WHAT YOU SHOULD DO: Output each entry below as it stands, leaving out every picture.

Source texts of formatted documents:
--------

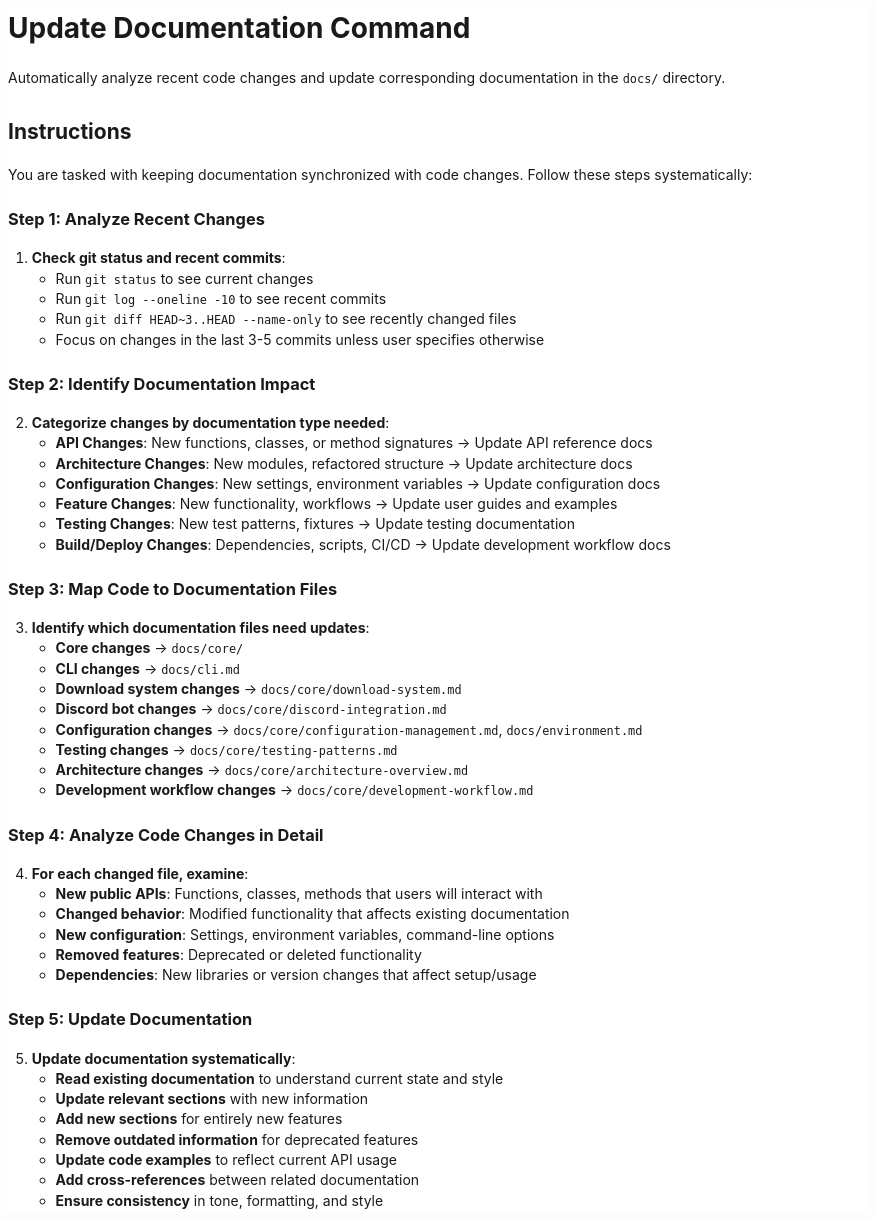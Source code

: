 # Update Documentation Command

Automatically analyze recent code changes and update corresponding documentation in the `docs/` directory.

## Instructions

You are tasked with keeping documentation synchronized with code changes. Follow these steps systematically:

### Step 1: Analyze Recent Changes
1. **Check git status and recent commits**:
   - Run `git status` to see current changes
   - Run `git log --oneline -10` to see recent commits
   - Run `git diff HEAD~3..HEAD --name-only` to see recently changed files
   - Focus on changes in the last 3-5 commits unless user specifies otherwise

### Step 2: Identify Documentation Impact
2. **Categorize changes by documentation type needed**:
   - **API Changes**: New functions, classes, or method signatures → Update API reference docs
   - **Architecture Changes**: New modules, refactored structure → Update architecture docs
   - **Configuration Changes**: New settings, environment variables → Update configuration docs
   - **Feature Changes**: New functionality, workflows → Update user guides and examples
   - **Testing Changes**: New test patterns, fixtures → Update testing documentation
   - **Build/Deploy Changes**: Dependencies, scripts, CI/CD → Update development workflow docs

### Step 3: Map Code to Documentation Files
3. **Identify which documentation files need updates**:
   - **Core changes** → `docs/core/`
   - **CLI changes** → `docs/cli.md`
   - **Download system changes** → `docs/core/download-system.md`
   - **Discord bot changes** → `docs/core/discord-integration.md`
   - **Configuration changes** → `docs/core/configuration-management.md`, `docs/environment.md`
   - **Testing changes** → `docs/core/testing-patterns.md`
   - **Architecture changes** → `docs/core/architecture-overview.md`
   - **Development workflow changes** → `docs/core/development-workflow.md`

### Step 4: Analyze Code Changes in Detail
4. **For each changed file, examine**:
   - **New public APIs**: Functions, classes, methods that users will interact with
   - **Changed behavior**: Modified functionality that affects existing documentation
   - **New configuration**: Settings, environment variables, command-line options
   - **Removed features**: Deprecated or deleted functionality
   - **Dependencies**: New libraries or version changes that affect setup/usage

### Step 5: Update Documentation
5. **Update documentation systematically**:
   - **Read existing documentation** to understand current state and style
   - **Update relevant sections** with new information
   - **Add new sections** for entirely new features
   - **Remove outdated information** for deprecated features
   - **Update code examples** to reflect current API usage
   - **Add cross-references** between related documentation
   - **Ensure consistency** in tone, formatting, and style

--------

FINISHED EXERCISE:
Source code

: # Update Documentation Command

Automatically analyze recent code changes and update corresponding documentation in the `docs/` directory.

## Instructions

You are tasked with keeping documentation synchronized with code changes. Follow these steps systematically:

### Step 1: Analyze Recent Changes
1. **Check git status and recent commits**:
   - Run `git status` to see current changes
   - Run `git log --oneline -10` to see recent commits
   - Run `git diff HEAD~3..HEAD --name-only` to see recently changed files
   - Focus on changes in the last 3-5 commits unless user specifies otherwise

### Step 2: Identify Documentation Impact
2. **Categorize changes by documentation type needed**:
   - **API Changes**: New functions, classes, or method signatures → Update API reference docs
   - **Architecture Changes**: New modules, refactored structure → Update architecture docs
   - **Configuration Changes**: New settings, environment variables → Update configuration docs
   - **Feature Changes**: New functionality, workflows → Update user guides and examples
   - **Testing Changes**: New test patterns, fixtures → Update testing documentation
   - **Build/Deploy Changes**: Dependencies, scripts, CI/CD → Update development workflow docs

### Step 3: Map Code to Documentation Files
3. **Identify which documentation files need updates**:
   - **Core changes** → `docs/core/`
   - **CLI changes** → `docs/cli.md`
   - **Download system changes** → `docs/core/download-system.md`
   - **Discord bot changes** → `docs/core/discord-integration.md`
   - **Configuration changes** → `docs/core/configuration-management.md`, `docs/environment.md`
   - **Testing changes** → `docs/core/testing-patterns.md`
   - **Architecture changes** → `docs/core/architecture-overview.md`
   - **Development workflow changes** → `docs/core/development-workflow.md`

### Step 4: Analyze Code Changes in Detail
4. **For each changed file, examine**:
   - **New public APIs**: Functions, classes, methods that users will interact with
   - **Changed behavior**: Modified functionality that affects existing documentation
   - **New configuration**: Settings, environment variables, command-line options
   - **Removed features**: Deprecated or deleted functionality
   - **Dependencies**: New libraries or version changes that affect setup/usage

### Step 5: Update Documentation
5. **Update documentation systematically**:
   - **Read existing documentation** to understand current state and style
   - **Update relevant sections** with new information
   - **Add new sections** for entirely new features
   - **Remove outdated information** for deprecated features
   - **Update code examples** to reflect current API usage
   - **Add cross-references** between related documentation
   - **Ensure consistency** in tone, formatting, and style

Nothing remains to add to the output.